O ocaso da sociedade dos sabidões, por José Muladeiro

Recentemente li a notícia de que Umberto Eco, durante evento no qual recebeu o título de doutor honoris causa da Universidade de Turim, Itália, afirmou que as redes sociais dão o direito à palavra a uma “legião de imbecis”. “Normalmente, eles (os imbecis) eram imediatamente calados, mas agora eles tem o mesmo direito à palavra de um Prêmio Nobel” disse o intelectual. Segundo a notícia que li, o escritor ainda aconselhou os jornais a filtrarem com uma “equipe de especialistas” as informações da web porque ninguém é capaz de saber se um site é “confiável ou não”.
Li também outra notícia, relacionada ao assunto. Paulo Okamotto, presidente do Instituto Lula, por ocasião da abertura da conferência “Novos desafios da democracia”, afirmou que a “questão da democracia se tornou ainda mais complicada hoje”, especialmente pela existência das redes sociais “onde existem tantas opiniões, mas tão superficiais”. Disse ainda Okamotto, “A democracia é o exercício solitário de pensar no que é melhor para a maioria das pessoas”.
Guardadas as respectivas distâncias, ambos são intelectuais com sólida base nos quadros acadêmicos da sociedade contemporânea. Suas palavras mostram, como as redes sociais estão a incomodar os ditos intelectuais, independente das ideias que defendem.

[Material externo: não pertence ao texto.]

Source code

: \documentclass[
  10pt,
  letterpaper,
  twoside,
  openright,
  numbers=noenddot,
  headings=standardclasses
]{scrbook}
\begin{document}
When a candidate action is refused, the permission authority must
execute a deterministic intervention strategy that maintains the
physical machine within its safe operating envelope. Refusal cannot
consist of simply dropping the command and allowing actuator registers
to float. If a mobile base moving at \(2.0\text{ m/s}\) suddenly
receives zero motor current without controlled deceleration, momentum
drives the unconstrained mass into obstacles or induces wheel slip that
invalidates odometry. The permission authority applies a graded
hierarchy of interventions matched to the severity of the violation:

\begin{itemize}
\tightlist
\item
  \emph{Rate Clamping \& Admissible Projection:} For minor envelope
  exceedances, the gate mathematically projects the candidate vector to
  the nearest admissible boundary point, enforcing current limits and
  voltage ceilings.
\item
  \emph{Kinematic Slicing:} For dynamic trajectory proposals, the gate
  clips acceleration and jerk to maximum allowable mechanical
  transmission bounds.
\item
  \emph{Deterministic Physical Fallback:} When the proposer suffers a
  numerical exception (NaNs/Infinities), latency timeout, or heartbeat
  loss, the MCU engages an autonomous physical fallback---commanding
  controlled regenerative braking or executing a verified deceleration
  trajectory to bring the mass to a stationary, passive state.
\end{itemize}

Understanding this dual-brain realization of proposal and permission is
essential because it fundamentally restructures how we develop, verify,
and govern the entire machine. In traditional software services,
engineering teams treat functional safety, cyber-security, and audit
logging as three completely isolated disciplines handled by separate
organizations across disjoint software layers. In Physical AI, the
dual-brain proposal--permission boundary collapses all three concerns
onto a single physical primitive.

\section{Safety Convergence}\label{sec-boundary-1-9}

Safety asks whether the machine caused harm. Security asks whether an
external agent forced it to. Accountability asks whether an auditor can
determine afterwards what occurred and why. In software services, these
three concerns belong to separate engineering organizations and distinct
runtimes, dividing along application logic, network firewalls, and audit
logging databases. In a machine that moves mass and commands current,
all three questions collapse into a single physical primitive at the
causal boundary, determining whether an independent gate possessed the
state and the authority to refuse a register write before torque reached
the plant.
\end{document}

Para o primeiro, Umberto Eco, faz-se necessário que uma equipe de censores especialistas venha a ditar o que é e o que não é confiável. Para o segundo, Okamotto, o pensar solitário é o que indica o que é bom para a maioria. Ambos estão na empreitada de defender os paradigmas de um mundo que está se extinguindo.

Pouco se preocupam nossos intelectuais de se perguntarem como a Internete, e sua parte mais visível, as redes sociais, estão a mudar a forma como pensamos e agimos sobre a realidade.
Até recentemente, o mundo acadêmico detinha o monopólio da informação intelectual, tanto científica como filosófica, e com o monopólio da informação detinha o monopólio de indicar à massa o que era e o que não era verdade, o que podia ou não podia ser aceito.
Acontece que com a Internete eles perderam o monopólio da informação. Hoje, as informações, cuja posse eles tanto zelavam, está ao alcance da grande maioria da população capaz de ler em mais de um idioma e principalmente em Inglês.
A parte mais visível desta derrocada se encontra em nossas universidades. O que definia um mestre era o deter uma grande quantidade de informações sobre um determinado ramo do saber. A ele, o mestre, cabia “passar” esta informação a seus alunos. Não poucas vezes esta informação tomava a forma de uma apostila, escrita ao longo de muitos anos de docência.
Hoje, tudo isto virou poeira. Basta saber ler em Inglês e temos à nossa disposição, quase sempre de graça, uma imensa quantidade de informações capaz de dispensar qualquer antigo professor. O paradigma mudou de “deter a informação” para “o que fazer com a informação”. Hoje podemos dizer que ser um mestre significa ensinar aos alunos como trabalhar as informações disponíveis. Como usar várias informações para produzir nova informação.
Como é possível que o senhor Okamotto venha a falar sobre exercício solitário de pensar? Será que ele não está a par de que nos idos de 1970 e inicio dos anos 1980, um operário iletrado se apoderou de uma ideia nascida no meio da esquerda sobre criar no Brasil um partido que pudesse representar seus trabalhadores? Será que Okamotto não está a par que naquele tempo este operário foi combatido pelos “doutores” acadêmicos que viam nesta ideia de partido uma “divisão” das forças progressistas então representadas pelo MDB? Que, igualmente, outro operário famoso da Polônia, tentou dissuadir nosso operário brasileiro de fundar um novo partido?
Mas Lula, não em sua solidão, mas participando intensamente da vida política do país, ouvindo os doutores, mas também seus amigos peões, foi capaz de liderar o que seria uma grande conquista democrática: a formação de um Partido da classe trabalhadora.
Enfim, a revolução proporcionada pela Internete está a fundir as mais brilhantes mentes, colocando-as ao mesmo nível de reles censores de novas ideias.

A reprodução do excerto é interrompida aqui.